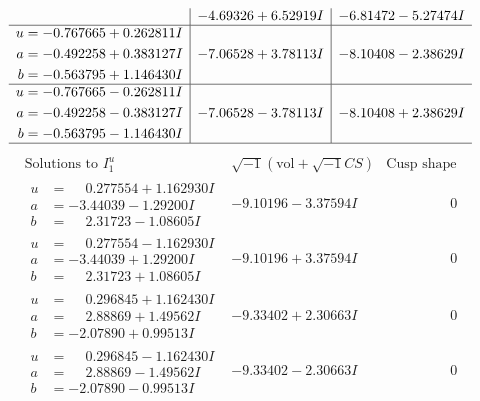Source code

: \documentclass[1p]{elsarticle_modified}
\theoremstyle{definition}
\newcommand{\I}{\sqrt{-1}}
\begin{document}
$$\begin{array}{c|c|c}
 & -4.69326 + 6.52919 I & -6.81472 - 5.27474 I \\ \hline\begin{aligned}
u &= -0.767665 + 0.262811 I \\
a &= -0.492258 + 0.383127 I \\
b &= -0.563795 + 1.146430 I\end{aligned}
 & -7.06528 + 3.78113 I & -8.10408 - 2.38629 I \\ \hline\begin{aligned}
u &= -0.767665 - 0.262811 I \\
a &= -0.492258 - 0.383127 I \\
b &= -0.563795 - 1.146430 I\end{aligned}
 & -7.06528 - 3.78113 I & -8.10408 + 2.38629 I\\
 \hline 
 \end{array}$$\newpage$$\begin{array}{c|c|c}  
\text{Solutions to }I^u_{1}& \I (\text{vol} + \sqrt{-1}CS) & \text{Cusp shape}\\
 \hline 
\begin{aligned}
u &= \phantom{-}0.277554 + 1.162930 I \\
a &= -3.44039 - 1.29200 I \\
b &= \phantom{-}2.31723 - 1.08605 I\end{aligned}
 & -9.10196 - 3.37594 I & \phantom{-0.000000 } 0 \\ \hline\begin{aligned}
u &= \phantom{-}0.277554 - 1.162930 I \\
a &= -3.44039 + 1.29200 I \\
b &= \phantom{-}2.31723 + 1.08605 I\end{aligned}
 & -9.10196 + 3.37594 I & \phantom{-0.000000 } 0 \\ \hline\begin{aligned}
u &= \phantom{-}0.296845 + 1.162430 I \\
a &= \phantom{-}2.88869 + 1.49562 I \\
b &= -2.07890 + 0.99513 I\end{aligned}
 & -9.33402 + 2.30663 I & \phantom{-0.000000 } 0 \\ \hline\begin{aligned}
u &= \phantom{-}0.296845 - 1.162430 I \\
a &= \phantom{-}2.88869 - 1.49562 I \\
b &= -2.07890 - 0.99513 I\end{aligned}
 & -9.33402 - 2.30663 I & \phantom{-0.000000 } 0 \\ \hline\begin{aligned}

\end{aligned}
\end{array}$$
\end{document}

※

■ **THE PROBLEM**:
Looking over the entries above, how many lines contain the string "array"? State the number and nothing else.

■ **EXERCISE SOLUTION**:
3